(INPUT FOR THIS TASK Opens)
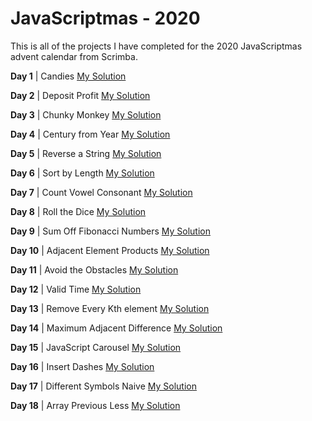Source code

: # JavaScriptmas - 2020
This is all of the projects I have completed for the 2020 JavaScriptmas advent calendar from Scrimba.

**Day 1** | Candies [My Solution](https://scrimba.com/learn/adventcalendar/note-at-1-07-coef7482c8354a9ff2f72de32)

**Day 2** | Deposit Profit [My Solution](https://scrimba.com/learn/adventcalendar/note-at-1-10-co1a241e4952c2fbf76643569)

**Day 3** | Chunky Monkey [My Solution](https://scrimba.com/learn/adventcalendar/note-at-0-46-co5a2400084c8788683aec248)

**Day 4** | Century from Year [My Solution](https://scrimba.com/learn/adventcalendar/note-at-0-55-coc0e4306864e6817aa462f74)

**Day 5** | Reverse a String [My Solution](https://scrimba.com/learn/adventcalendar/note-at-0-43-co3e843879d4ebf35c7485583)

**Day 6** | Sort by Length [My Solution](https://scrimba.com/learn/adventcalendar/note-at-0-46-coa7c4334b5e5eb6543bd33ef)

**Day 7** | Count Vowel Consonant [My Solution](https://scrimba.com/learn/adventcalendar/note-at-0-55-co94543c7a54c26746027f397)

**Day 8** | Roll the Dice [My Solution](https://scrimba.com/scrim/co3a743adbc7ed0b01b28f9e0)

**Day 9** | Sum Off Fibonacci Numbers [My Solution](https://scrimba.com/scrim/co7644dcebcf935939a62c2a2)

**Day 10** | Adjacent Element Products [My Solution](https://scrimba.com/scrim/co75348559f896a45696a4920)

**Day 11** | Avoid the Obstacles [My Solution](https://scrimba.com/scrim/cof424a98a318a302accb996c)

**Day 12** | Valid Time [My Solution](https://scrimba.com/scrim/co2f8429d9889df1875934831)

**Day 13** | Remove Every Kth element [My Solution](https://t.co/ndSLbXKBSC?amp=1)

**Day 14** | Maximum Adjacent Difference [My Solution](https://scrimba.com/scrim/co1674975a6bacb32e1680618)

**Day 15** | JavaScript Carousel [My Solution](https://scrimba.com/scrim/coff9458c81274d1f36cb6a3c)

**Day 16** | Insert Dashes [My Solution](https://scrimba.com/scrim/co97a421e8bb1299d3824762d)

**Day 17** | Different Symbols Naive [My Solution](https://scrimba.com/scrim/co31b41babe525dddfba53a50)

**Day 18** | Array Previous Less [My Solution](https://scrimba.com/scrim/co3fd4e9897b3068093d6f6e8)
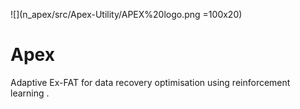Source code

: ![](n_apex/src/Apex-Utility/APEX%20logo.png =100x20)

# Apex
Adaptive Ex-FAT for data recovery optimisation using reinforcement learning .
(INPUT FOR THIS TASK Closes)
(INPUT FOR THIS TASK Opens)
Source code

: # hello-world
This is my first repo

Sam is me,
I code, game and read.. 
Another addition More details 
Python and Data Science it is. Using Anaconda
(INPUT FOR THIS TASK Closes)
## TO DO
Repeat only the stretch of data above that runs from the line with "16** | Insert" to the line with "Adaptive Ex-FAT for". Keep both end lines; exclude pictures.

## ANSWER BOX
**Day 16** | Insert Dashes [My Solution](https://scrimba.com/scrim/co97a421e8bb1299d3824762d)

**Day 17** | Different Symbols Naive [My Solution](https://scrimba.com/scrim/co31b41babe525dddfba53a50)

**Day 18** | Array Previous Less [My Solution](https://scrimba.com/scrim/co3fd4e9897b3068093d6f6e8)
Source code

: ![](n_apex/src/Apex-Utility/APEX%20logo.png =100x20)

# Apex
Adaptive Ex-FAT for data recovery optimisation using reinforcement learning .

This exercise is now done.